Первой в коровник втиснулась необъятная Домна Ивановна и застыла, не в силах уразуметь, что этот паршивец пытался сотворить с драгоценным аппаратом для автоматической дойки. Уразумела, когда Тимка ошалело вскочил, схватившись застегивать штаны.
— Да тя убить мало, распутник! — завопила она. — Девки, держите его — мы сейчас этому дрочиле всю его дрочильную механизму пообрываем. Это ж надо таку пакость удумать. Нам дойку доить пора, а теперь из-за этого паскудника придется усю систему отмывать…
Тимка бегал, перепрыгивая из одного стойла в другое и пытаясь укрыться за коровами от разъяренной Домны Ивановны. Буренки шарахались и взмыкивали, доярки хохотали, Домна ревела и пыталась дотянуться до Тимки, Тимка молил:
— Бабоньки, вы чего?.. Я же — ничего… ей-богу, ничего не сделал… он у меня не влез…
— Правда-правда, — сквозь хохот подтвердила Аннушка, опознав вредителя. — Поверьте мне… Эта механизма ни в каком состоянии никуда не влезет…
— Так уж и никуда? — справедливо усомнилась Домна, притормозив свои догонялки…

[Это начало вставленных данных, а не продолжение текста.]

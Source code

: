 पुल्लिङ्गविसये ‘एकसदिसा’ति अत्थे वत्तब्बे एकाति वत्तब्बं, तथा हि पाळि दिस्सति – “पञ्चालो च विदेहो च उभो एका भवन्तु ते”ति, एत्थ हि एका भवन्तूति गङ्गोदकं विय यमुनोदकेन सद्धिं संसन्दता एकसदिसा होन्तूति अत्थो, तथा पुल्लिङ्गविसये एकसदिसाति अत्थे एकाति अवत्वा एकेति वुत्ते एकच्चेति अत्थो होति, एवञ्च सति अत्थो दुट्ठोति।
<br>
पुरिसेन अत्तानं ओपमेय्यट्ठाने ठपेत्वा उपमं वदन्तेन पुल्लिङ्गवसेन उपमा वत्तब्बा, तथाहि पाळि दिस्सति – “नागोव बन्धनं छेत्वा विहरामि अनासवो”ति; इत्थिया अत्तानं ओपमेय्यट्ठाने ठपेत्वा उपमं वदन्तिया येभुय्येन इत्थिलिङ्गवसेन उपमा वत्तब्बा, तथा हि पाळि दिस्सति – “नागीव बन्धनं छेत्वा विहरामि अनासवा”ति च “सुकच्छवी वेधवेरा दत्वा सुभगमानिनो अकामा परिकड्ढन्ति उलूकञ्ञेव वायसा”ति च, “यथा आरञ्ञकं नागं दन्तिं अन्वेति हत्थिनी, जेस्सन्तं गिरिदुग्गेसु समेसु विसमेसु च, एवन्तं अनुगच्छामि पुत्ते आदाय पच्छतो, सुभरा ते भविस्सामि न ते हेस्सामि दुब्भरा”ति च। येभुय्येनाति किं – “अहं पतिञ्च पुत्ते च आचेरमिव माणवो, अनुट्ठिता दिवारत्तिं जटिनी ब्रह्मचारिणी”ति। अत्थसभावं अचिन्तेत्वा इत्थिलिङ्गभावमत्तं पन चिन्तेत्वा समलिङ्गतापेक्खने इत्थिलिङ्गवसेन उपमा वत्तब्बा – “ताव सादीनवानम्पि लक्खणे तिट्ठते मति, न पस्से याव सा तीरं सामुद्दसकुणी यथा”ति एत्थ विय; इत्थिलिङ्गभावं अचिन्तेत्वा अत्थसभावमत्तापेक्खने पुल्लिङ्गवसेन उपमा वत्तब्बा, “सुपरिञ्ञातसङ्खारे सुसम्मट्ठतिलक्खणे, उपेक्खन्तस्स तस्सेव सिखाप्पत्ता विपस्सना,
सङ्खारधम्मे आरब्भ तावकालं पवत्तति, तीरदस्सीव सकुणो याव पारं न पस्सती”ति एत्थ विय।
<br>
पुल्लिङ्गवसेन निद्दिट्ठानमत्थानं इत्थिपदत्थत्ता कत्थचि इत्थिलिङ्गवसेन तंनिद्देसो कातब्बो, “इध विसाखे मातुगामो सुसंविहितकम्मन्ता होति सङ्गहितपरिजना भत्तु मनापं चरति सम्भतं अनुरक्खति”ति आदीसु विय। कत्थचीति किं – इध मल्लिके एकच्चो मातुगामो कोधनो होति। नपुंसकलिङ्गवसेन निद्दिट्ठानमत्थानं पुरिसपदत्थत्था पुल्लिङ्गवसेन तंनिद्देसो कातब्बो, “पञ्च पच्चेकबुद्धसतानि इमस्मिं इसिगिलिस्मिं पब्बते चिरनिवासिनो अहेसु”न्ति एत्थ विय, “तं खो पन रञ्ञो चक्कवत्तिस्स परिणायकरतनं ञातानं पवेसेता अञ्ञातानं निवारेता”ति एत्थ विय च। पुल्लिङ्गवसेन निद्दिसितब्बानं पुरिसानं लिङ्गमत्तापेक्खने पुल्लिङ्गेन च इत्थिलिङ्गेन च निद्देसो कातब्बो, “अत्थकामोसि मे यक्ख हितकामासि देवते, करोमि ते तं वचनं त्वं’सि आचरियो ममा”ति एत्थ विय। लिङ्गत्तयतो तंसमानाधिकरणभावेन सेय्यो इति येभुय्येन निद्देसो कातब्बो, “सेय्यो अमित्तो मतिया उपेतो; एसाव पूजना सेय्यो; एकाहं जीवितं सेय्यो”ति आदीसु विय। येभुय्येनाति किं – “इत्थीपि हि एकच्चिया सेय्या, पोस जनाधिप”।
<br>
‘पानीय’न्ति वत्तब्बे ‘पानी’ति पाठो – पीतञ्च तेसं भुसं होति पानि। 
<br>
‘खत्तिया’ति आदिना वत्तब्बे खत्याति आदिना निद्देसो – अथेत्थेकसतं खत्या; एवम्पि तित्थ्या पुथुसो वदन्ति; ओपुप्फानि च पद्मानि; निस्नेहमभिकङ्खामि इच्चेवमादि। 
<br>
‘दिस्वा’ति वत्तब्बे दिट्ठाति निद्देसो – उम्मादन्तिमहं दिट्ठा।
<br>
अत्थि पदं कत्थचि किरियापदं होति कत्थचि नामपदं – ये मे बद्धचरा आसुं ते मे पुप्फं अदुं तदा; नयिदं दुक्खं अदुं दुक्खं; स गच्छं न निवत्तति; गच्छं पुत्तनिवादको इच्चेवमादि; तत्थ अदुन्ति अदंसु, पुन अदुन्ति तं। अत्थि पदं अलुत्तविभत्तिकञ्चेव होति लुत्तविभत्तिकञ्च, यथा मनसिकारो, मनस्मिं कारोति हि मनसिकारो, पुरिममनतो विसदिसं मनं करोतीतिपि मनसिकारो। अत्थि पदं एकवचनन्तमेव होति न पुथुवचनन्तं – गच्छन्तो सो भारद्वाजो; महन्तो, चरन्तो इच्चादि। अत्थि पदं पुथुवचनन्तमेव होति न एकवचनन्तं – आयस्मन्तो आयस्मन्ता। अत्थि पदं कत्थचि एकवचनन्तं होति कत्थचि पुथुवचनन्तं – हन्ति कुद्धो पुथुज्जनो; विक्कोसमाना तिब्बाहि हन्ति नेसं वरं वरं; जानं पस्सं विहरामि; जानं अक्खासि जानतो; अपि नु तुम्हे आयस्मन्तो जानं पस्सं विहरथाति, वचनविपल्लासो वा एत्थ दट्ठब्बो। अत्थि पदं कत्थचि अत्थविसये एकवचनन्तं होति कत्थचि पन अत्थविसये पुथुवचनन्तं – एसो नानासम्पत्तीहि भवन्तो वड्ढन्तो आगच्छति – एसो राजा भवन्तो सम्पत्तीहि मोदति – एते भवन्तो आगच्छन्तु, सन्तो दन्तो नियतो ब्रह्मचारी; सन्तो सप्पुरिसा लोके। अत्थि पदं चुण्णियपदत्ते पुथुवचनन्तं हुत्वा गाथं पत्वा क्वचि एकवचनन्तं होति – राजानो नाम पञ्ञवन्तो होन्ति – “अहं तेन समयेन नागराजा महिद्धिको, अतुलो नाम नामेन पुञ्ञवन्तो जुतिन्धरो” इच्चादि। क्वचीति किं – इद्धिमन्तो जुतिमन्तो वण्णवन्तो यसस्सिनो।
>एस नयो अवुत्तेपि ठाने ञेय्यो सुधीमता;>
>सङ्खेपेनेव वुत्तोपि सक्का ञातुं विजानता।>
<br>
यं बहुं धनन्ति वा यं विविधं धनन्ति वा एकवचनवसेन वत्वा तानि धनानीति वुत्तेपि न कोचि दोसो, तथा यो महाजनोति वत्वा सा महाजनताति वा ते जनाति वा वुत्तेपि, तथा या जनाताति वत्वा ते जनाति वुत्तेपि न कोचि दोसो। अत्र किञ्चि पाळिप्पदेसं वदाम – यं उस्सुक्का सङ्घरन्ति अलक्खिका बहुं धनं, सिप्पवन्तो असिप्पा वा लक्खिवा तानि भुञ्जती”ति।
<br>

— Ну, тут им сразу стало любопытно, — бахвалился перед нами Тимка, — и они перестали меня убивать, а стали совсем наоборот… — Тимка прижмурился самодовольным котярой и вроде даже замурчал.
— Что — наоборот? — Мешок пытался вернуть Тимку из сладостных воспоминаний обратно к нам.
— Ты еще маленький, — хохотнул Тимка. — Подрастешь — расскажу.
— Да ну тебя, — отмахнулся Серега. — Брешешь, как всегда.
Врал Тимка или не врал, но с того дня он частенько захаживал на молочную ферму, чтобы, по его словам, “молочком побаловаться и вообще…”.
Нам за Тимкой никак было не угнаться. Хотя бы уже потому, что он, в отличие от нас, предпочитал не подходящих себе по возрасту девиц, а вполне взрослых барышень, и более того — замужних.
— Меньше хлопот и мороки, — снисходительно объяснял он. — А главное — всяких радостных неприятностей.
Событие, на которое намекал Тимка, случилось в каникулы после восьмого класса. При школе организовали летний трудовой оздоровительный лагерь, куда позаписали всех поголовно, потому что за работу воспитателями в этом лагере нашим учителям платили еще одну зарплату. Довольно скоро установилось взаимовыгодное равновесие: мы приходили с утра на школьный двор и после линейки с разными правильными словами куда-нибудь исчезали, или не исчезали, а вместе с остальными солагерниками отправлялись на озеро, или сначала исчезали, а потом уже приходили на озеро. Лагерь не мешал нам отдыхать, а мы не особо мешали учителям в их дополнительном заработке. Иногда даже соглашались пару часов чего-нибудь пополоть на колхозном поле. Бывало, приходили в лагерь ко времени обеда, но чаще игнорировали и его — очень долго да еще и строем: строем ждать своей очереди перед поселковой столовой, где нас кормили, строем в столовую и даже есть — тоже строем и по командам.
В успехе всего этого придуманного учителями мероприятия отчитывались колхозными благодарностями, доказывающими исполнение лагерем его необходимой трудовой составляющей, и приростом живого веса лагерников, который был единственным показателем оздоровления школьников. На первом месте по приросту и оздоровлению красовались две девятиклассницы, но ближе в зиму открылась, по словам директора, “радостная неприятность” — девятиклассницы были беременны. Скандал кое-как замяли, хотя девицы так и не выдали “паскудника, который своей безмозглой головкой покусился на святое — на труд и здоровье всего подрастающего поколения”. Директор имел в виду светлую идею летнего школьного лагеря, который так больше и не открывался. Тимка недоумевал, причем здесь трудовой лагерь, если вся эта невезуха приключилась еще до летнего лагеря, во время учебного года, и с той поры он почти полностью переключился на взрослых барышень в немалой степени и потому, что им хватало ума, так недостающего его безмозглой головке…
К концу девятого класса Тимка довольно плотно пристроился к роскошной Татьяне, недавно радостно выскочившей замуж, необыкновенно расцветшей за короткое время счастливого супружества и практически овдовевшей при все еще живом муже. Ее муж Проша работал инженером на яновском спиртзаводе и был, наверное, единственным непьющим мужчиной во всей нашей округе. Несмотря на Прошину оголтелую страсть к изобретательству, все женщины поселка тыкали его примером в хмельные зенки своим мужьям и, может быть, этим и сглазили.